Metaphor, essentially, is saying that “a” equals “b.” In this sense, it is the most easily accessible way of transforming the world. McKerracher encouraged thinking about metaphor as not just a literary device, but as a cognitive mechanism that could be fundamental to the way that we think. In using metaphor, we take what we know and use it to describe or better understand something we don’t know.
In demonstrating the many ways through which the use of metaphor pervades our everyday lives, McKerracher provided many examples of metaphors to describe creativity. Creativity is illumination, it is an algorithm or formula, it is an incubation process, competition, combination, it is a garden, an organism, a dance, a game, an angel or a demon.
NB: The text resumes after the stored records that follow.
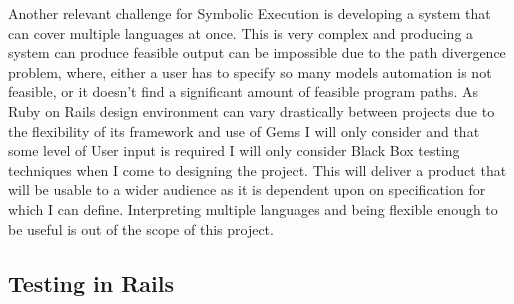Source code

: \documentclass[a4paper,12pt]{article}
\begin{document}
\vspace{3mm}
\par Another relevant challenge for Symbolic Execution is developing a system that can cover multiple languages at once. This is very complex and producing a system can produce feasible output can be impossible due to the path divergence problem, where, either a user has to specify so many models automation is not feasible, or it doesn't find a significant amount of feasible program paths. As Ruby on Rails design environment can vary drastically between projects due to the flexibility of its framework and use of Gems I will only consider and that some level of User input is required I will only consider Black Box testing techniques when I come to designing the project. This will deliver a product that will be usable to a wider audience as it is dependent upon on specification for which I can define. Interpreting multiple languages and being flexible enough to be useful is out of the scope of this project.

\subsection{Testing in Rails}
\end{document}
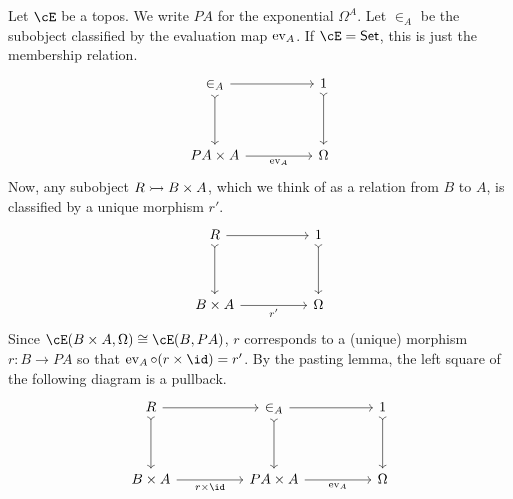 \documentclass[article,10pt,oneside]{memoir}
\begin{document}
Let $\cE$ be a topos.
We write $PA$ for the exponential $\Omega^{A}$.
Let $\in_{A}$ be the subobject classified by the evaluation map $\operatorname{ev}_{A}$.
If $\cE = \CSet$, this is just the membership relation.
\[\begin{tikzcd}
    {\in_{A}} && 1 \\
    \\
    {PA \times A} && \Omega
    \arrow[tail, from=1-3, to=3-3]
    \arrow["{\ev_{A}}"', from=3-1, to=3-3]
    \arrow[tail, from=1-1, to=3-1]
    \arrow[from=1-1, to=1-3]
  \end{tikzcd}\]
Now, any subobject $R \rightarrowtail B \times A$, which we think of as a relation from $B$ to $A$, is classified by a unique morphism $r'$.
\[\begin{tikzcd}
    R && 1 \\
    \\
    {B \times A} && \Omega
    \arrow[tail, from=1-3, to=3-3]
    \arrow["{r'}"', from=3-1, to=3-3]
    \arrow[tail, from=1-1, to=3-1]
    \arrow[from=1-1, to=1-3]
  \end{tikzcd}\]
Since $\cE(B \times A, \Omega) \iso \cE(B, PA)$, $r$ corresponds to a (unique) morphism $r : B \to PA$ so that $\ev_{A} \circ (r \times \id) = r'$.
By the pasting lemma, the left square of the following diagram is a pullback.
\[\begin{tikzcd}
    R && {\in_{A}} && 1 \\
    \\
    {B \times A} && {PA \times A} && \Omega
    \arrow[tail, from=1-5, to=3-5]
    \arrow["{\ev_{A}}"', from=3-3, to=3-5]
    \arrow[tail, from=1-3, to=3-3]
    \arrow[from=1-3, to=1-5]
    \arrow["{r \times \id}"', from=3-1, to=3-3]
    \arrow[tail, from=1-1, to=3-1]
    \arrow[from=1-1, to=1-3]
  \end{tikzcd}\]
\end{document}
At a time in his life when he had began facing self-doubts and began contemplating the banality and possible failure of his own creativity, McKerracher took a trip to Buenos Aires, on a quest to meet writers and to really investigate what it meant to be a creative person. During this journey of discovery, he started collecting an archive of metaphors to try to describe the creative process. In his lecture, he argued that a writer must not only learn to hear himself, but to write himself. Argentina, associated with writers like Luis Borges and Julio Cortazar, was a huge source of inspiration for McKerracher. He reminisced on how Buenos Aires in particular revealed itself to him as a composite of fantasies, hopes and books, as he chased down every writer he could find, asking questions like “Where do ideas come from?” and “How do you know when your ideas are good?”
Metaphor, he explained, provides access to magic, wherein we can say one thing is something else. It asks, how could the world be otherwise? It is an interesting tool of meaning-making. It is something we do everyday. We employ metaphors when we wish to explore abstract or complex ideas, like love, death or time. However, he pointed out, choosing one particular metaphor closes one off from others. So the question becomes, how does one keep the search for metaphors fresh?
Metaphor can be approached as a non-iterative process, so that rather than being sequential, the metaphor always expands outward, creating endless possibilities. This conscious consideration of metaphor is what he referred to as “metaphor literacy,” which is ongoing and generative.
Metaphor has the potential to revolutionize the ways in which we approach creative work. McKerracher asked us to consider this: “What is the language you use to describe your work?” The language in which we think about our work matters. He emphasized the generative, pre-association moment as the most useful when creating metaphors. For instance, in the sentence, “Juliet is…” the huge moment of potential is encapsulated in the ellipses; there is an endless possibility of words that could be used to describe what Juliet is like. In describing what he called “the implicit, melancholic longing of metaphor,” McKerracher pointed out that metaphor always wants to be something else, it always wants more.
He also had some good advice for attendees to reflect on. In the creative process, we never know exactly what we’re going to make when we set out to make it. The things we create are the end result of “living with a question that matters.” Asking how things could be different than they are is a crucial part of the creative process. To him, creativity is “a way of being in the world.” McKerracher addressed the question all artists and creatives ask at some point in their careers: Why should I work on something when it has been done so much better by others? He answered that it was one’s responsibility to oneself, to find one’s own way of describing things, to relate one’s own experience. He used the metaphor of an apple: even though nearly everyone has eaten an apple, nobody knows what an apple tastes like to you. We owe it to ourselves, in our various forms of creating, to express our unique views on the world around us; these can never be replicated by anyone else, ever.
Adrian McKerracher covers these and other insightful perspectives on the nature, usefulness and power of metaphor in his book What it Means to Write: Creativity and Metaphor.